(Beginning of Data records)

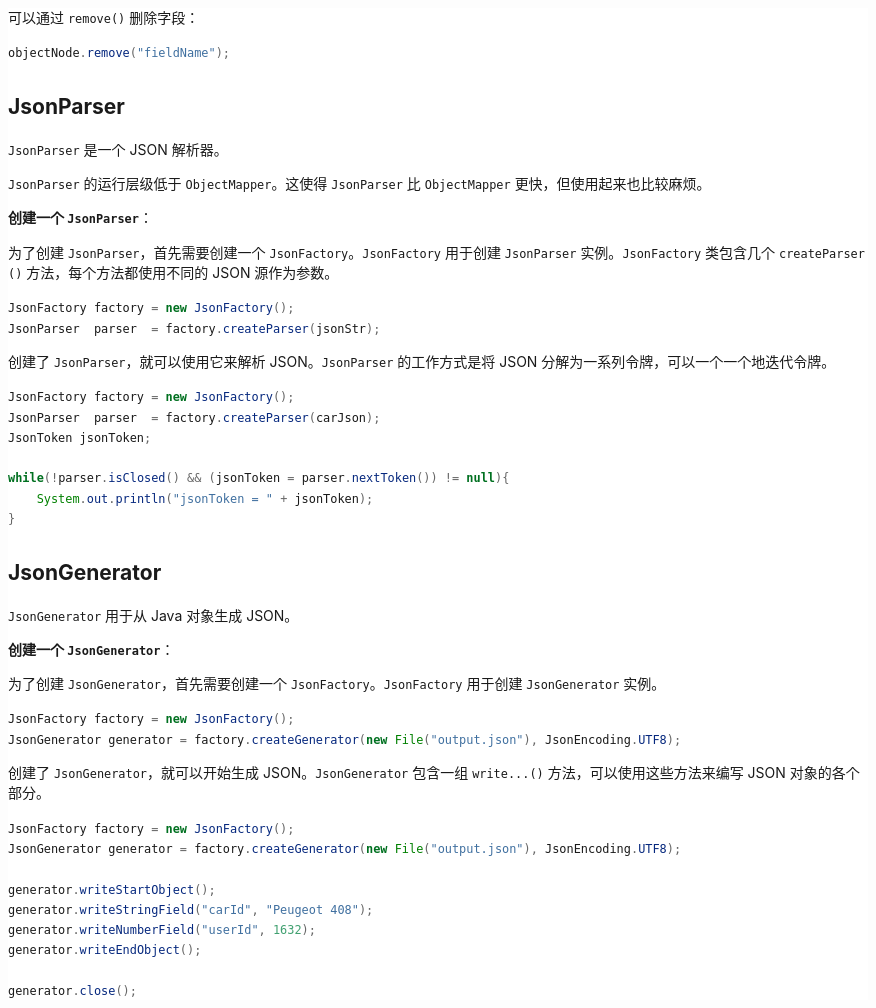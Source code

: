 可以通过 `remove()` 删除字段：

```java
objectNode.remove("fieldName");
```

## JsonParser

`JsonParser` 是一个 JSON 解析器。

`JsonParser` 的运行层级低于 `ObjectMapper`。这使得 `JsonParser` 比 `ObjectMapper` 更快，但使用起来也比较麻烦。

**创建一个 `JsonParser`**：

为了创建 `JsonParser`，首先需要创建一个 `JsonFactory`。`JsonFactory` 用于创建 `JsonParser` 实例。`JsonFactory` 类包含几个 `createParser()` 方法，每个方法都使用不同的 JSON 源作为参数。

```java
JsonFactory factory = new JsonFactory();
JsonParser  parser  = factory.createParser(jsonStr);
```

创建了 `JsonParser`，就可以使用它来解析 JSON。`JsonParser` 的工作方式是将 JSON 分解为一系列令牌，可以一个一个地迭代令牌。

```java
JsonFactory factory = new JsonFactory();
JsonParser  parser  = factory.createParser(carJson);
JsonToken jsonToken;

while(!parser.isClosed() && (jsonToken = parser.nextToken()) != null){
    System.out.println("jsonToken = " + jsonToken);
}
```

## JsonGenerator

`JsonGenerator` 用于从 Java 对象生成 JSON。

**创建一个 `JsonGenerator`**：

为了创建 `JsonGenerator`，首先需要创建一个 `JsonFactory`。`JsonFactory` 用于创建 `JsonGenerator` 实例。

```java
JsonFactory factory = new JsonFactory();
JsonGenerator generator = factory.createGenerator(new File("output.json"), JsonEncoding.UTF8);
```

创建了 `JsonGenerator`，就可以开始生成 JSON。`JsonGenerator` 包含一组 `write...()` 方法，可以使用这些方法来编写 JSON 对象的各个部分。

```java
JsonFactory factory = new JsonFactory();
JsonGenerator generator = factory.createGenerator(new File("output.json"), JsonEncoding.UTF8);

generator.writeStartObject();
generator.writeStringField("carId", "Peugeot 408");
generator.writeNumberField("userId", 1632);
generator.writeEndObject();

generator.close();
```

(End of Data records)

Description of the task — Could you set down the data exactly as given, minus its pictures?

Result below —
Source code

: 可以通过 `remove()` 删除字段：

```java
objectNode.remove("fieldName");
```

## JsonParser

`JsonParser` 是一个 JSON 解析器。

`JsonParser` 的运行层级低于 `ObjectMapper`。这使得 `JsonParser` 比 `ObjectMapper` 更快，但使用起来也比较麻烦。

**创建一个 `JsonParser`**：

为了创建 `JsonParser`，首先需要创建一个 `JsonFactory`。`JsonFactory` 用于创建 `JsonParser` 实例。`JsonFactory` 类包含几个 `createParser()` 方法，每个方法都使用不同的 JSON 源作为参数。

```java
JsonFactory factory = new JsonFactory();
JsonParser  parser  = factory.createParser(jsonStr);
```

创建了 `JsonParser`，就可以使用它来解析 JSON。`JsonParser` 的工作方式是将 JSON 分解为一系列令牌，可以一个一个地迭代令牌。

```java
JsonFactory factory = new JsonFactory();
JsonParser  parser  = factory.createParser(carJson);
JsonToken jsonToken;

while(!parser.isClosed() && (jsonToken = parser.nextToken()) != null){
    System.out.println("jsonToken = " + jsonToken);
}
```

## JsonGenerator

`JsonGenerator` 用于从 Java 对象生成 JSON。

**创建一个 `JsonGenerator`**：

为了创建 `JsonGenerator`，首先需要创建一个 `JsonFactory`。`JsonFactory` 用于创建 `JsonGenerator` 实例。

```java
JsonFactory factory = new JsonFactory();
JsonGenerator generator = factory.createGenerator(new File("output.json"), JsonEncoding.UTF8);
```

创建了 `JsonGenerator`，就可以开始生成 JSON。`JsonGenerator` 包含一组 `write...()` 方法，可以使用这些方法来编写 JSON 对象的各个部分。

```java
JsonFactory factory = new JsonFactory();
JsonGenerator generator = factory.createGenerator(new File("output.json"), JsonEncoding.UTF8);

generator.writeStartObject();
generator.writeStringField("carId", "Peugeot 408");
generator.writeNumberField("userId", 1632);
generator.writeEndObject();

generator.close();
```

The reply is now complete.